Published: Dec 01, 2010 08:09 AM
Modified: Nov 30, 2010 03:58 PM
SMITHFIELD - A new club at Johnston Community College hopes to end prejudices based on gender, race, religious belief and sexual preference.
Last week, the club, Bisexuals, Gays, Lesbians and Allies for Diversity, or BGLAD, held "Erasing Hate," two days of discussions aimed at replacing hate with understanding, compassion and acceptance.
"We're just regular people like everybody else," said sophomore Antoinette Schmidt, BGLAD's president.
With "Erasing Hate," she said, "we just wanted to make people a little more aware of how their hurtful words or actions impact people."
Thomas Howard of the Matthew Shepard Foundation led the four separate discussions. The foundation is named after a Wyoming college student who was murdered in an anti-gay hate crime in 1998. Howard cited thousands of recent hate crimes in the United States as cause for the need of civil conversations about tolerance.
His address, he said, was not meant to glorify any one lifestyle or idea over another, but to help build respect for others' values and prevent physical and verbal abuse.
"This is not a 'gay thing,'" Howard said. "It is not my desire to force my beliefs on you. This is about learning to have a conversation about what makes us different."
Howard used his experiences to frame the type of harassment that BGLAD and the Matthew Shepard Foundation try to prevent. As a sixth-grader in Texas, Howard said, his classmates cornered him, assaulted him and urinated on him in the boys' locker room because they said "the sissy deserved it."
"If one person had come up to me and said, 'I saw what happened to you, and it's not OK,' that would have made a difference," he said.
Such experiences are more common than most people realize, Howard said. And that's why BGLAD members started their club at Johnston Community College.

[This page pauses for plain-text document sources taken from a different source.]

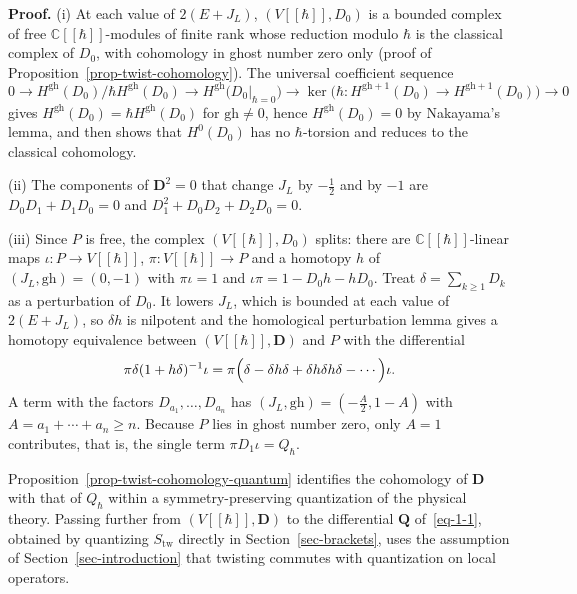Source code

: \documentclass[11pt]{article}
\numberwithin{equation}{section}
\numberwithin{figure}{section}
\numberwithin{table}{section}
\begin{document}
\begin{proofbox}
\textbf{Proof.} (i) At each value of $2(E+J_L)$, $(V[[\hbar]],D_0)$ is a bounded complex of free $\mathbb C[[\hbar]]$-modules of finite rank whose reduction modulo $\hbar$ is the classical complex of $D_0$, with cohomology in ghost number zero only (proof of Proposition~\ref{prop-twist-cohomology}). The universal coefficient sequence
\begin{equation*}
0\to H^{\mathrm{gh}}(D_0)/\hbar H^{\mathrm{gh}}(D_0)\to H^{\mathrm{gh}}\bigl(D_0|_{\hbar=0}\bigr)\to\ker\bigl(\hbar:H^{\mathrm{gh}+1}(D_0)\to H^{\mathrm{gh}+1}(D_0)\bigr)\to0
\end{equation*}
gives $H^{\mathrm{gh}}(D_0)=\hbar H^{\mathrm{gh}}(D_0)$ for $\mathrm{gh}\ne0$, hence $H^{\mathrm{gh}}(D_0)=0$ by Nakayama's lemma, and then shows that $H^0(D_0)$ has no $\hbar$-torsion and reduces to the classical cohomology.

(ii) The components of $\mathbf D^2=0$ that change $J_L$ by $-\tfrac12$ and by $-1$ are $D_0D_1+D_1D_0=0$ and $D_1^2+D_0D_2+D_2D_0=0$.

(iii) Since $P$ is free, the complex $(V[[\hbar]],D_0)$ splits: there are $\mathbb C[[\hbar]]$-linear maps $\iota:P\to V[[\hbar]]$, $\pi:V[[\hbar]]\to P$ and a homotopy $h$ of $(J_L,\mathrm{gh})=(0,-1)$ with $\pi\iota=1$ and $\iota\pi=1-D_0h-hD_0$. Treat $\delta=\sum_{k\ge1}D_k$ as a perturbation of $D_0$. It lowers $J_L$, which is bounded at each value of $2(E+J_L)$, so $\delta h$ is nilpotent and the homological perturbation lemma \cite[Lemma 2.4]{Crainic} gives a homotopy equivalence between $(V[[\hbar]],\mathbf D)$ and $P$ with the differential
\begin{equation*}
\pi\delta(1+h\delta)^{-1}\iota=\pi\Bigl(\delta-\delta h\delta+\delta h\delta h\delta-\cdots\Bigr)\iota .
\end{equation*}
A term with the factors $D_{a_1},\ldots,D_{a_n}$ has $(J_L,\mathrm{gh})=(-\tfrac A2,1-A)$ with $A=a_1+\cdots+a_n\ge n$. Because $P$ lies in ghost number zero, only $A=1$ contributes, that is, the single term $\pi D_1\iota=Q_\hbar$.~\hfill\qedsymbol
\end{proofbox}

Proposition~\ref{prop-twist-cohomology-quantum} identifies the cohomology of $\mathbf D$ with that of $Q_\hbar$ within a symmetry-preserving quantization of the physical theory. Passing further from $(V[[\hbar]],\mathbf D)$ to the differential $\mathbf Q$ of~\eqref{eq-1-1}, obtained by quantizing $S_{\mathrm{tw}}$ directly in Section~\ref{sec-brackets}, uses the assumption of Section~\ref{sec-introduction} that twisting commutes with quantization on local operators.
\end{document}
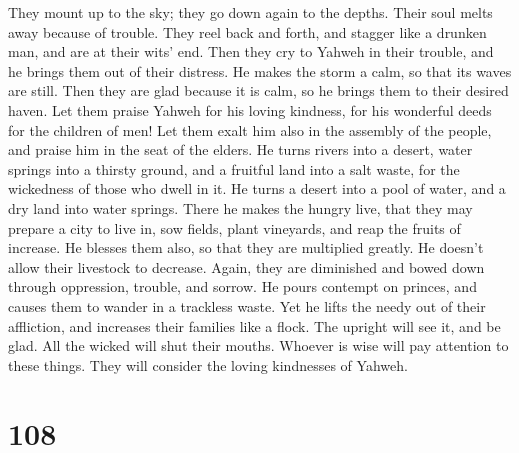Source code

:  They mount up to the sky; they go down again to the
depths. Their soul melts away because of trouble.  They
reel back and forth, and stagger like a drunken man, and are at their
wits' end.  Then they cry to Yahweh in their trouble, and
he brings them out of their distress.  He makes the storm
a calm, so that its waves are still.  Then they are glad
because it is calm, so he brings them to their desired haven.
 Let them praise Yahweh for his loving kindness, for his
wonderful deeds for the children of men!  Let them exalt
him also in the assembly of the people, and praise him in the seat of
the elders.  He turns rivers into a desert, water springs
into a thirsty ground,  and a fruitful land into a salt
waste, for the wickedness of those who dwell in it.  He
turns a desert into a pool of water, and a dry land into water springs.
 There he makes the hungry live, that they may prepare a
city to live in,  sow fields, plant vineyards, and reap
the fruits of increase.  He blesses them also, so that
they are multiplied greatly. He doesn't allow their livestock to
decrease.  Again, they are diminished and bowed down
through oppression, trouble, and sorrow.  He pours
contempt on princes, and causes them to wander in a trackless waste.
 Yet he lifts the needy out of their affliction, and
increases their families like a flock.  The upright will
see it, and be glad. All the wicked will shut their mouths.
 Whoever is wise will pay attention to these things. They
will consider the loving kindnesses of Yahweh.

\hypertarget{section-107}{%
\section{108}\label{section-107}}

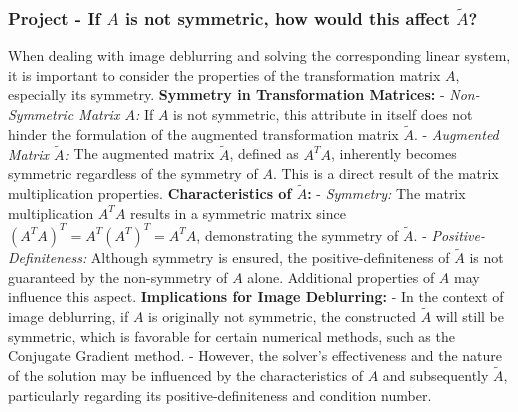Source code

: \documentclass[unicode,11pt,a4paper,oneside,numbers=endperiod,openany]{scrartcl}
\begin{document}
\subsubsection{Project - If $A$ is not symmetric, how would this affect $\tilde{A}$?}
When dealing with image deblurring and solving the corresponding linear system, it is important to consider the properties of the transformation matrix \( A \), especially its symmetry.
\newline\newline
\textbf{Symmetry in Transformation Matrices:}
- \textit{Non-Symmetric Matrix \( A \):} If \( A \) is not symmetric, this attribute in itself does not hinder the formulation of the augmented transformation matrix \( \tilde{A} \).
- \textit{Augmented Matrix \( \tilde{A} \):} The augmented matrix \( \tilde{A} \), defined as \( A^TA \), inherently becomes symmetric regardless of the symmetry of \( A \). This is a direct result of the matrix multiplication properties.
\newline\newline
\textbf{Characteristics of \( \tilde{A} \):}
- \textit{Symmetry:} The matrix multiplication \( A^TA \) results in a symmetric matrix since \( (A^TA)^T = A^T(A^T)^T = A^TA \), demonstrating the symmetry of \( \tilde{A} \).
- \textit{Positive-Definiteness:} Although symmetry is ensured, the positive-definiteness of \( \tilde{A} \) is not guaranteed by the non-symmetry of \( A \) alone. Additional properties of \( A \) may influence this aspect.
\newline\newline
\textbf{Implications for Image Deblurring:}
- In the context of image deblurring, if \( A \) is originally not symmetric, the constructed \( \tilde{A} \) will still be symmetric, which is favorable for certain numerical methods, such as the Conjugate Gradient method.
- However, the solver's effectiveness and the nature of the solution may be influenced by the characteristics of \( A \) and subsequently \( \tilde{A} \), particularly regarding its positive-definiteness and condition number.
\end{document}
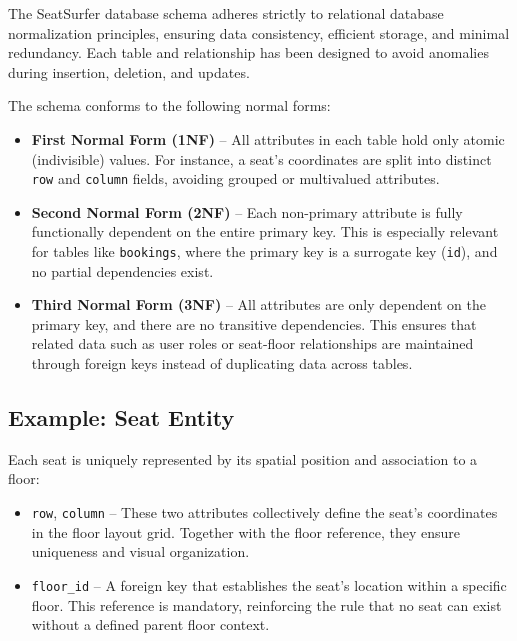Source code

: \documentclass[12pt,a4paper]{report}
\begin{document}
The SeatSurfer database schema adheres strictly to relational database normalization principles, ensuring data consistency, efficient storage, and minimal redundancy. Each table and relationship has been designed to avoid anomalies during insertion, deletion, and updates.

The schema conforms to the following normal forms:

\begin{itemize}
    \item \textbf{First Normal Form (1NF)} – All attributes in each table hold only atomic (indivisible) values. For instance, a seat's coordinates are split into distinct \texttt{row} and \texttt{column} fields, avoiding grouped or multivalued attributes.
    
    \item \textbf{Second Normal Form (2NF)} – Each non-primary attribute is fully functionally dependent on the entire primary key. This is especially relevant for tables like \texttt{bookings}, where the primary key is a surrogate key (\texttt{id}), and no partial dependencies exist.

    \item \textbf{Third Normal Form (3NF)} – All attributes are only dependent on the primary key, and there are no transitive dependencies. This ensures that related data such as user roles or seat-floor relationships are maintained through foreign keys instead of duplicating data across tables.
\end{itemize}

\subsection*{Example: Seat Entity}

Each seat is uniquely represented by its spatial position and association to a floor:

\begin{itemize}
    \item \texttt{row}, \texttt{column} – These two attributes collectively define the seat’s coordinates in the floor layout grid. Together with the floor reference, they ensure uniqueness and visual organization.
    
    \item \texttt{floor\_id} – A foreign key that establishes the seat’s location within a specific floor. This reference is mandatory, reinforcing the rule that no seat can exist without a defined parent floor context.
\end{itemize}
\end{document}
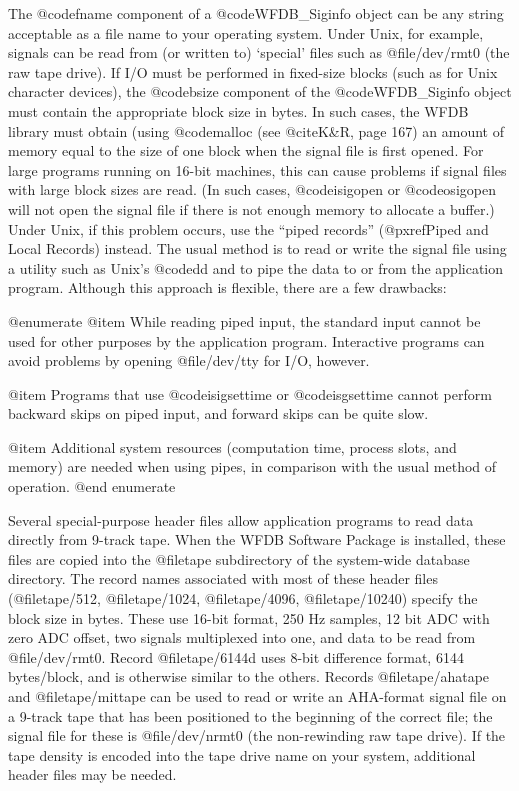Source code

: {{{{{{{{{{{{{{The @code{fname} component of a @code{WFDB_Siginfo} object can be any
string acceptable as a file name to your operating system.  Under Unix,
for example, signals can be read from (or written to) `special' files
such as @file{/dev/rmt0} (the raw tape drive).  If I/O must be performed
in fixed-size blocks (such as for Unix character devices), the
@code{bsize} component of the @code{WFDB_Siginfo} object must contain the
appropriate block size in bytes.  In such cases, the WFDB library must
obtain (using @code{malloc} (see @cite{K&R}, page 167) an amount of
memory equal to the size of one block when the signal file is first
opened.  For large programs running on 16-bit machines, this can cause
problems if signal files with large block sizes are read.  (In such
cases, @code{isigopen} or @code{osigopen} will not open the signal file
if there is not enough memory to allocate a buffer.)  Under Unix, if
this problem occurs, use the ``piped records'' (@pxref{Piped and Local
Records}) instead.  The usual method is to read or write the signal file
using a utility such as Unix's @code{dd} and to pipe the data to or from
the application program.  Although this approach is flexible, there are
a few drawbacks:

@enumerate
@item
While reading piped input, the standard input cannot be used for other
purposes by the application program.  Interactive programs can avoid
problems by opening @file{/dev/tty} for I/O, however.

@item
Programs that use @code{isigsettime} or @code{isgsettime} cannot perform
backward skips on piped input, and forward skips can be quite slow.

@item
Additional system resources (computation time, process slots, and
memory) are needed when using pipes, in comparison with the usual
method of operation.
@end enumerate

Several special-purpose header files allow application programs to read data
directly from 9-track tape.  When the WFDB Software Package is installed, these
files are copied into the @file{tape} subdirectory of the system-wide database
directory.  The record names associated with most of these header files
(@file{tape/512}, @file{tape/1024}, @file{tape/4096}, @file{tape/10240})
specify the block size in bytes.  These use 16-bit format, 250 Hz samples, 12
bit ADC with zero ADC offset, two signals multiplexed into one, and data to be
read from @file{/dev/rmt0}.  Record @file{tape/6144d} uses 8-bit difference
format, 6144 bytes/block, and is otherwise similar to the others.  Records
@file{tape/ahatape} and @file{tape/mittape} can be used to read or write an
AHA-format signal file on a 9-track tape that has been positioned to the
beginning of the correct file; the signal file for these is @file{/dev/nrmt0}
(the non-rewinding raw tape drive).  If the tape density is encoded into the
tape drive name on your system, additional header files may be needed.

}}}}}}}}}}}}}}
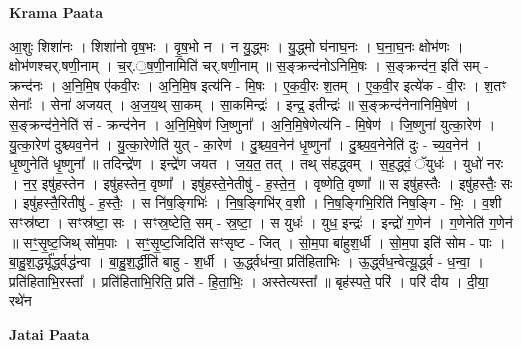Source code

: \documentclass[17pt]{extarticle}
\begin{document}
\textbf{Krama Paata} \newline

आ॒शुः शिशा॑नः । शिशा॑नो वृष॒भः । वृ॒ष॒भो न । न यु॒द्ध्मः । यु॒द्ध्मो घ॑नाघ॒नः । घ॒ना॒घ॒नः क्षोभ॑णः । क्षोभ॑णश्चर्.षणी॒नाम् । च॒र्.॒ष॒णी॒नामिति॑ चर्.षणी॒नाम् ॥ स॒ङ्क्रन्द॑नोऽनिमि॒षः । स॒ङ्क्रन्द॑न॒ इति॑ सम् - क्रन्द॑नः । अ॒नि॒मि॒ष ए॑कवी॒रः । अ॒नि॒मि॒ष इत्य॑नि - मि॒षः । ए॒क॒वी॒रः श॒तम् । ए॒क॒वी॒र इत्ये॑क - वी॒रः । श॒तꣳ सेनाः᳚ । सेना॑ अजयत् । अ॒ज॒य॒थ् सा॒कम् । सा॒कमिन्द्रः॑ । इन्द्र॒ इतीन्द्रः॑ ॥ स॒ङ्क्रन्द॑नेनानिमि॒षेण॑ । स॒ङ्क्रन्द॑ने॒नेति॑ सं - क्रन्द॑नेन । अ॒नि॒मि॒षेण॑ जि॒ष्णुना᳚ । अ॒नि॒मि॒षेणेत्य॑नि - मि॒षेण॑ । जि॒ष्णुना॑ युत्का॒रेण॑ । यु॒त्का॒रेण॑ दुश्च्यव॒नेन॑ । यु॒त्का॒रेणेति॑ युत् - का॒रेण॑ । दु॒श्च्य॒व॒नेन॑ धृ॒ष्णुना᳚ । दु॒श्च्य॒व॒नेनेति॑ दुः - च्य॒व॒नेन॑ । धृ॒ष्णुनेति॑ धृ॒ष्णुना᳚ ॥ तदिन्द्रे॑ण । इन्द्रे॑ण जयत । ज॒य॒त॒ तत् । तथ् स॑हद्ध्वम् । स॒ह॒द्ध्वं॒ ॅयुधः॑ । युधो॑ नरः । न॒र॒ इषु॑हस्तेन । इषु॑हस्तेन॒ वृष्णा᳚ । इषु॑हस्ते॒नेतीषु॑ - ह॒स्ते॒न॒ । वृष्णेति॒ वृष्णा᳚ ॥ स इषु॑हस्तैः । इषु॑हस्तैः॒ सः । इषु॑हस्तै॒रितीषु॑ - ह॒स्तैः॒ । स नि॑ष॒ङ्गिभिः॑ । नि॒ष॒ङ्गिभि॑र् व॒शी । नि॒ष॒ङ्गिभि॒रिति॑ निष॒ङ्गि - भिः॒ । व॒शी सꣳस्र॑ष्टा । सꣳस्र॑ष्टा॒ सः । सꣳस्र॒ष्टेति॒ सम् - स्र॒ष्टा॒ । स युधः॑ । युध॒ इन्द्रः॑ । इन्द्रो॑ ग॒णेन॑ । ग॒णेनेति॑ ग॒णेन॑ ॥ सꣳ॒॒सृ॒ष्ट॒जिथ् सो॑म॒पाः । सꣳ॒॒सृ॒ष्ट॒जिदिति॑ सꣳसृष्ट - जित् । सो॒म॒पा बा॑हुश॒र्धी । सो॒म॒पा इति॑ सोम - पाः । बा॒हु॒श॒र्द्ध्यू᳚र्द्ध्वद्ध॑न्वा । बा॒हु॒श॒र्द्धीति॑ बाहु - श॒र्धी । ऊ॒र्द्ध्वध॑न्वा॒ प्रति॑हिताभिः । ऊ॒र्द्ध्वध॒न्वेत्यू॒र्द्ध्व - ध॒न्वा॒ । प्रति॑हिताभि॒रस्ता᳚ । प्रति॑हिताभि॒रिति॒ प्रति॑ - हि॒ता॒भिः॒ । अस्तेत्यस्ता᳚ ॥ बृह॑स्पते॒ परि॑ । परि॑ दीय । दी॒या॒ रथे॑न \newline

\textbf{Jatai Paata} \newline
\end{document}
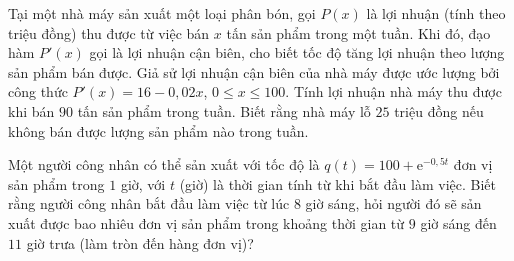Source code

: \begin{bt}%
	Tại một nhà máy sản xuất một loại phân bón, gọi $P(x)$ là lợi nhuận (tính theo triệu đồng) thu được từ việc bán $x$ tấn sản phẩm trong một tuần. Khi đó, đạo hàm $P'(x)$ gọi là lợi  nhuận cận biên, cho biết tốc độ tăng lợi nhuận theo lượng sản phẩm bán được. Giả sử lợi nhuận cận biên của nhà máy được ước lượng bởi công thức $P'(x) = 16 - 0{,}02x$, $0 \le x \le 100$. Tính lợi nhuận nhà máy thu được khi bán $90$ tấn sản phẩm trong tuần. Biết rằng nhà máy lỗ $25$ triệu đồng nếu không bán được lượng sản phẩm nào trong tuần.
\end{bt}

\begin{bt}%
	Một người công nhân có  thể sản xuất với tốc độ là $q(t) = 100 + \mathrm{e}^{-0{,}5t}$ đơn vị sản phẩm trong $1$ giờ, với $t$ (giờ) là thời gian tính từ khi bắt đầu làm việc. Biết rằng người công nhân bắt đầu làm việc từ lúc 8 giờ sáng, hỏi người đó sẽ sản xuất được bao nhiêu đơn vị sản phẩm trong khoảng thời gian từ $9$ giờ sáng đến $11$ giờ trưa (làm tròn đến hàng đơn vị)?
\end{bt}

"We want this to be a safe place for people who have come out and are being picked on or bullied," Schmidt said. "It's nice to know that there are people out there who you can talk to and establish a support system with."
About 150 students attended the discussions. Some spoke of how they had been bullied or even bullied someone else in school.
"People tend to hate what they fear and don't understand," said Dawn Stancil, BGLAD's vice president. "But education will lead to eradication [of hate]."
BGLAD has about 15 members. In its first year, the group hopes to raise money, become more involved in the campus community and educate students about safe sex.
"We needed to start the conversation," said the group's adviser, Jocleen McCall, a religion instructor. "There are a lot who don't feel comfortable here for various reasons."